Signed-off-by: Derek J. Clark derekjohn.clark@gmail.com Reviewed-by: Armin Wolf W_Armin@gmx.de Reviewed-by: Mark Pearson mpearson-lenovo@squebb.ca Link: https://patch.msgid.link/20251127151605.1018026-4-derekjohn.clark@gmail.com Reviewed-by: Ilpo Järvinen ilpo.jarvinen@linux.intel.com Signed-off-by: Ilpo Järvinen ilpo.jarvinen@linux.intel.com Signed-off-by: Sasha Levin sashal@kernel.org ---
LLM Generated explanations, may be completely bogus:
## Analysis of Commit: platform/x86: wmi-gamezone: Add Legion Go 2 Quirks
### 1. COMMIT MESSAGE ANALYSIS
**Subject:** Adds Legion Go 2 SKUs to the Extreme Mode quirks table
**Tags present:** - Multiple Reviewed-by tags (3 reviewers: Armin Wolf, Mark Pearson, Ilpo Järvinen) - Signed-off-by tags
**Tags absent:** - No `Cc: stable@vger.kernel.org` - No `Fixes:` tag
### 2. CODE CHANGE ANALYSIS
The change is minimal and mechanical: - Adds two new DMI entries to the existing `fwbug_list[]` table - New entries: "Legion Go 8ASP2" and "Legion Go 8AHP2" (Legion Go 2 variants) - Both use the same `&quirk_no_extreme_bug` quirk as existing Legion Go devices - Also removes a stray blank line (cleanup)

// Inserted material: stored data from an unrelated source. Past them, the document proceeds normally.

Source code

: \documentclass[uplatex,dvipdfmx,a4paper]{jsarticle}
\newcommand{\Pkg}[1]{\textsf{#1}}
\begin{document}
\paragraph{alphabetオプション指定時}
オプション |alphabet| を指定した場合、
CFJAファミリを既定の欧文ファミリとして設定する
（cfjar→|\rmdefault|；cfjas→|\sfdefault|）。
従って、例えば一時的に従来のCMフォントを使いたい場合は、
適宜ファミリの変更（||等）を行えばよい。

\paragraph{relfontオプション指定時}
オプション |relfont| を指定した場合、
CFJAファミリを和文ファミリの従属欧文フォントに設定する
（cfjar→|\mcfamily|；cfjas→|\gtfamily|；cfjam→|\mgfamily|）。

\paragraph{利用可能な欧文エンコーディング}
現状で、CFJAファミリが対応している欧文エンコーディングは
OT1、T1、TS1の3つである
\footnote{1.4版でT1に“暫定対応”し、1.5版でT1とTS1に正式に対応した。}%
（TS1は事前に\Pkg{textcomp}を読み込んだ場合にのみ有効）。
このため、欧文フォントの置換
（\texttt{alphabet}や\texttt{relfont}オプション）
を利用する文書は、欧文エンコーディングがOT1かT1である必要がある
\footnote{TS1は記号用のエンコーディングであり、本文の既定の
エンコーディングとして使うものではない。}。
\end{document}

The structure is identical to existing entries - DMI vendor/product matching to apply a known quirk.
### 3. CLASSIFICATION: QUIRK/DEVICE-ID ADDITION
This falls into **two explicit exception categories** for stable:
1. **Device ID Addition:** Adding DMI identifiers to an existing driver to enable hardware support 2. **Hardware Quirk:** The `quirk_no_extreme_bug` works around firmware bugs where devices falsely report extreme thermal mode support
Without this quirk, the driver would attempt to enable "extreme mode" on Legion Go 2 devices that have incomplete BIOS implementations, potentially causing thermal management issues.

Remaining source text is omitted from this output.